Extracted data entries:
++++

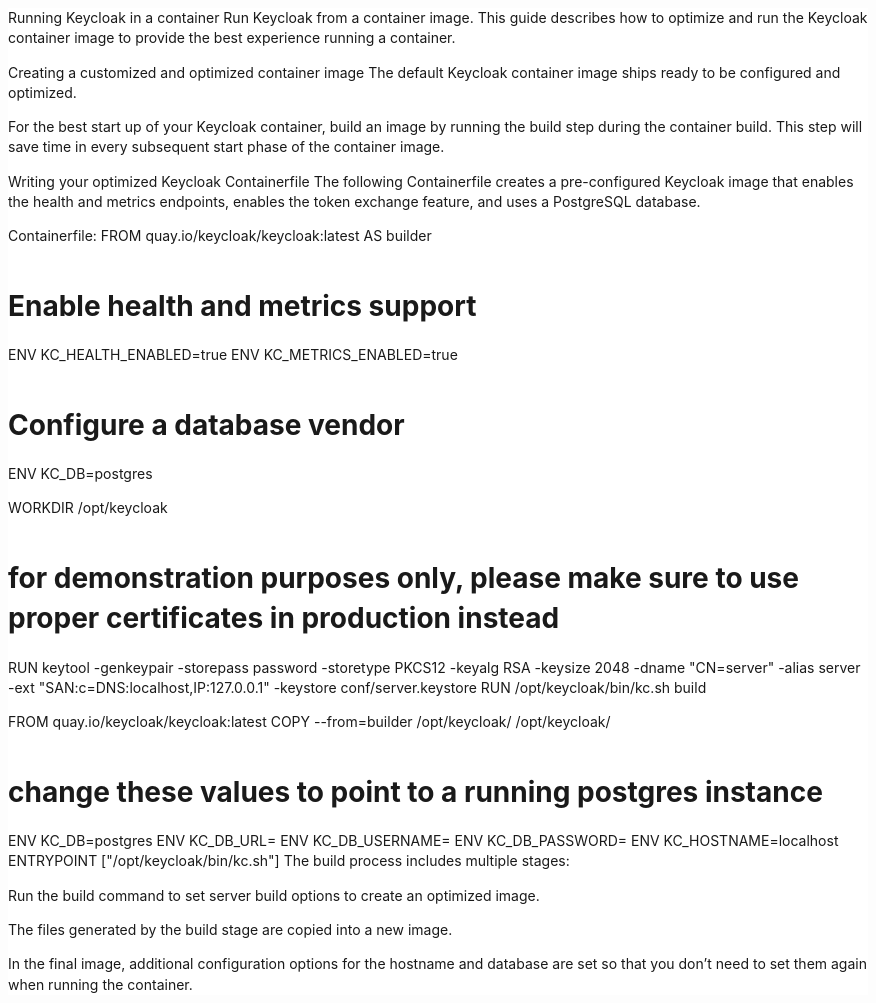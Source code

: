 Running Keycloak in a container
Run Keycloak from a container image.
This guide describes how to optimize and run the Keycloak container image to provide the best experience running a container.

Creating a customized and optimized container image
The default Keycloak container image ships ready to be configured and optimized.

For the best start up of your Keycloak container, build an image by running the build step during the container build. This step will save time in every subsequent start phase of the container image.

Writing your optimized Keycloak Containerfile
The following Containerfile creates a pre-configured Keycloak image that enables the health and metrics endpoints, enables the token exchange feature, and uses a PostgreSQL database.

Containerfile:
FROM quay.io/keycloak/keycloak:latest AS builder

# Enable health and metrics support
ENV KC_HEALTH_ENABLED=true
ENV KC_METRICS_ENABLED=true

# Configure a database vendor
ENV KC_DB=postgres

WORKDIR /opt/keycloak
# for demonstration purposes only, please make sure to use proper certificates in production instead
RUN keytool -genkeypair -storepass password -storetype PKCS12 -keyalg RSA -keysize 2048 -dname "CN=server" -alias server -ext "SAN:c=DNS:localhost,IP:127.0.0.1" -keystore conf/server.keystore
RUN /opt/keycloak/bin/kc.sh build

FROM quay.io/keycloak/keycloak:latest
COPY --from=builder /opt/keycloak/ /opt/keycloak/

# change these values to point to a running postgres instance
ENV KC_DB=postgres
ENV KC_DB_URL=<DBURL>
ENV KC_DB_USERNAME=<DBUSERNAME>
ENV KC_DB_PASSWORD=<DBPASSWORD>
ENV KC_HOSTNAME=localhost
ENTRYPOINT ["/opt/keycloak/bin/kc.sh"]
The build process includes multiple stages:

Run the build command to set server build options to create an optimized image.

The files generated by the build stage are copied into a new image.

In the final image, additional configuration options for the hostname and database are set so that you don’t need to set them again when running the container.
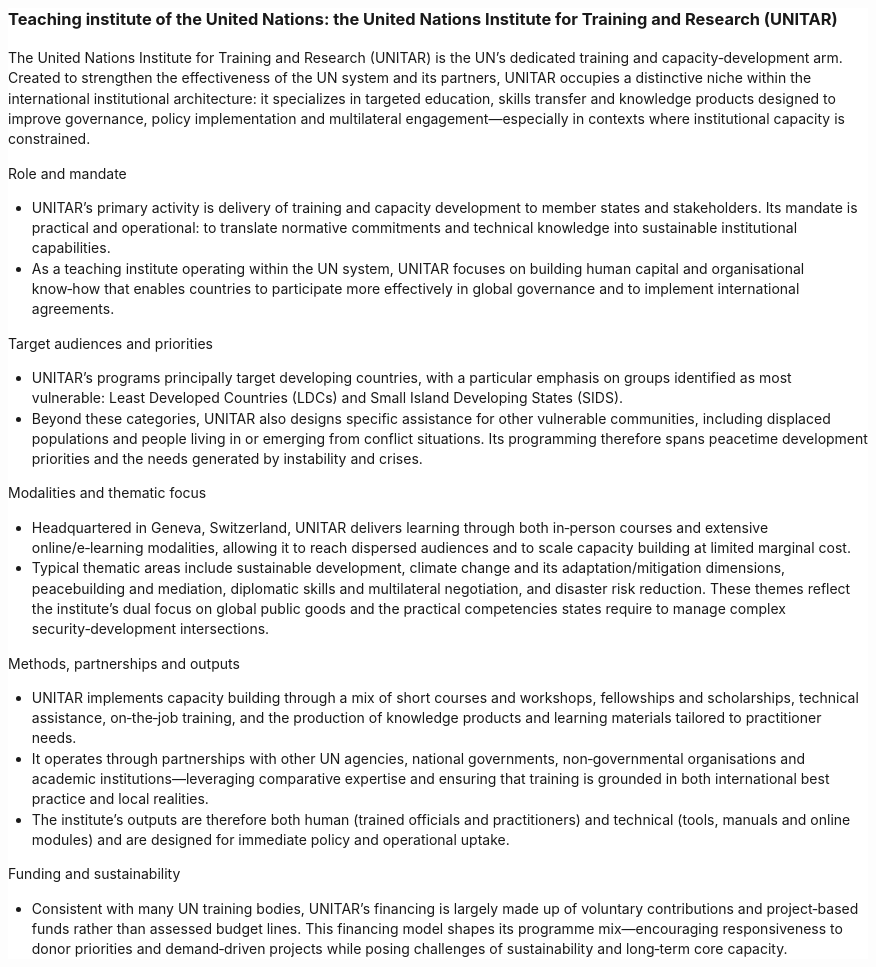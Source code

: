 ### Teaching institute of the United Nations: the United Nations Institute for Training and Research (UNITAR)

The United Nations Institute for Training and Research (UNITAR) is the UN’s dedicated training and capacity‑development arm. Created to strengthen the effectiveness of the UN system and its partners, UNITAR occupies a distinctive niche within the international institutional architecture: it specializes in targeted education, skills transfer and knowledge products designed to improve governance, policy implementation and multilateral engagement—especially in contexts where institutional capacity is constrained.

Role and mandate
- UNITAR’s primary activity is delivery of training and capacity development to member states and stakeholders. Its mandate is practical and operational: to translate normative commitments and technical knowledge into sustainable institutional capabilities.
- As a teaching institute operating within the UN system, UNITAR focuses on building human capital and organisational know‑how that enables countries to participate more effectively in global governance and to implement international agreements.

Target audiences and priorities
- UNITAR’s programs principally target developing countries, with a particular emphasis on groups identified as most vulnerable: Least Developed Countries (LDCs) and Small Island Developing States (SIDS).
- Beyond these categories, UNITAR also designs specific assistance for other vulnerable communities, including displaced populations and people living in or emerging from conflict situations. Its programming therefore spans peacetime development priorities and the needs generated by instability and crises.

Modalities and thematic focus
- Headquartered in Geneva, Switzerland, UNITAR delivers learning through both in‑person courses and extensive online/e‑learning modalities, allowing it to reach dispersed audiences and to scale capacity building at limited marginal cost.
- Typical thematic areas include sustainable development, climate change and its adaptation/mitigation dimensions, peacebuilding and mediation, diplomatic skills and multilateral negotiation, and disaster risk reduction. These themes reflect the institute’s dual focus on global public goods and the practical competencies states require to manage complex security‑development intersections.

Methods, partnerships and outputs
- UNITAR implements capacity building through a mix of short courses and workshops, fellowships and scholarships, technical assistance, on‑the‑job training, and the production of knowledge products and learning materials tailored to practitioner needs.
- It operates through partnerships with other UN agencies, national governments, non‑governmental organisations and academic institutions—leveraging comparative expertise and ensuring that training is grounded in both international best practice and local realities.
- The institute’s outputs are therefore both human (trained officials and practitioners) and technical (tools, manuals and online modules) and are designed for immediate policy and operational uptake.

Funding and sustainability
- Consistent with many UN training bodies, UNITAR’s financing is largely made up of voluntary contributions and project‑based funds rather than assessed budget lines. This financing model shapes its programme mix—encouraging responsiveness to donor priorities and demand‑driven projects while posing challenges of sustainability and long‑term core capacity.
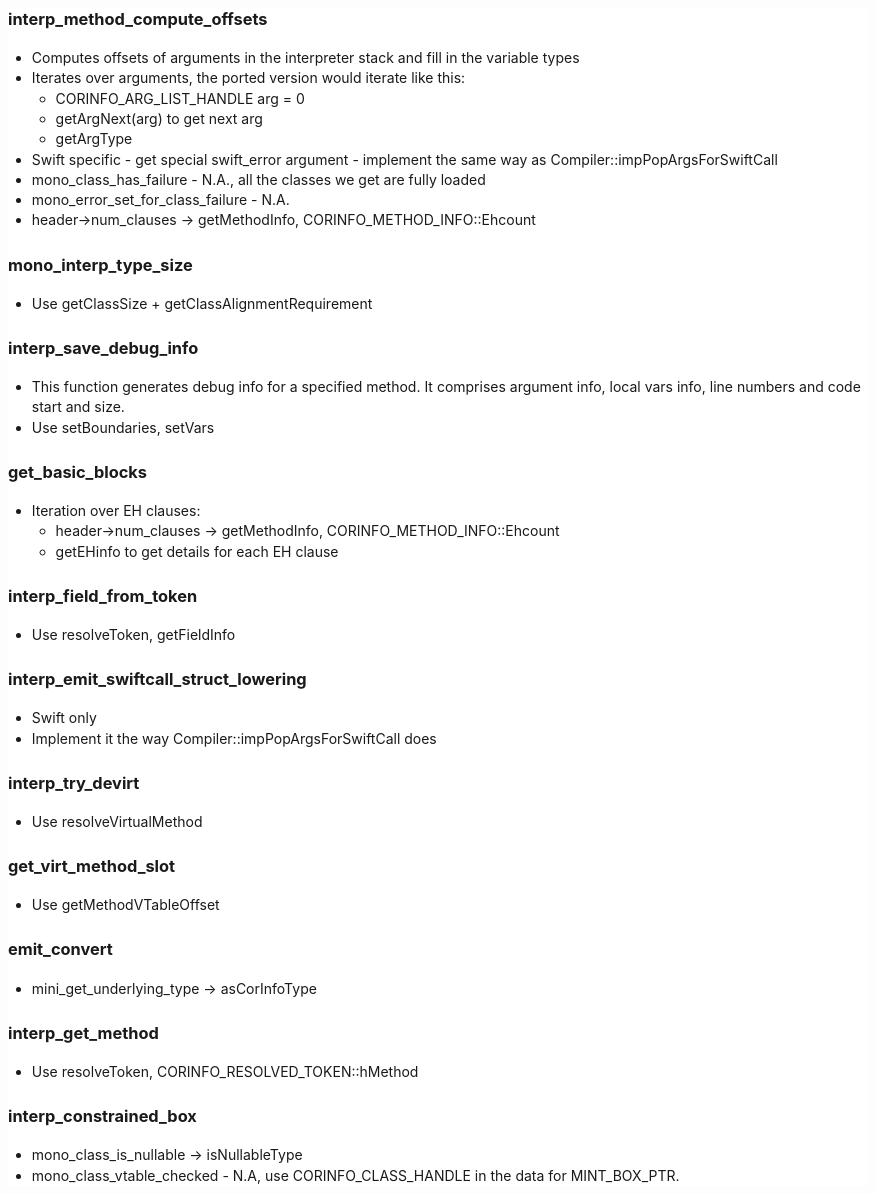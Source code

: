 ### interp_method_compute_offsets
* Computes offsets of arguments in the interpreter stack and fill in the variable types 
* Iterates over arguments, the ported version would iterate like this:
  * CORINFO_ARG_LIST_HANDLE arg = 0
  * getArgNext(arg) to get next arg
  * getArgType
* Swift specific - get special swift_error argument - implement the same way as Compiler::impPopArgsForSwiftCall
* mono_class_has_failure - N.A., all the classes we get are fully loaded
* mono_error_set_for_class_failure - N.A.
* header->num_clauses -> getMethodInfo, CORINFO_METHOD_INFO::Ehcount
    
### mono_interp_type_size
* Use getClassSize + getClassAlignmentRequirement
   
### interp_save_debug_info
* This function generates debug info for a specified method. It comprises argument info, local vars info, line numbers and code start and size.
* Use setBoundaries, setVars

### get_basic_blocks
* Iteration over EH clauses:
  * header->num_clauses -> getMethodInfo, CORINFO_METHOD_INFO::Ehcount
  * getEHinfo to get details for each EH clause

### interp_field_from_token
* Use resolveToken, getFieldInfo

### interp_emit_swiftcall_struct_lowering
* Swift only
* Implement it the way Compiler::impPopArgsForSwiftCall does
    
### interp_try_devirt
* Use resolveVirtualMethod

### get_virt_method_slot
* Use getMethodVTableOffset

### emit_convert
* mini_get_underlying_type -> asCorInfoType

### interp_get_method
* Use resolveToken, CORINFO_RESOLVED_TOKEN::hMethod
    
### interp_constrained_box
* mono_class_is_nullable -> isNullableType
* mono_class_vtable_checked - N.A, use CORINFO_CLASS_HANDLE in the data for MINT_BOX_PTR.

++++

(Exercise requirements):
There is a run of lines above from the one with "For the best" to the one with "FROM quay.io/keycloak/keycloak:latest AS"; print exactly that run, both ends included, and nothing else.

(Expected answer):
For the best start up of your Keycloak container, build an image by running the build step during the container build. This step will save time in every subsequent start phase of the container image.

Writing your optimized Keycloak Containerfile
The following Containerfile creates a pre-configured Keycloak image that enables the health and metrics endpoints, enables the token exchange feature, and uses a PostgreSQL database.

Containerfile:
FROM quay.io/keycloak/keycloak:latest AS builder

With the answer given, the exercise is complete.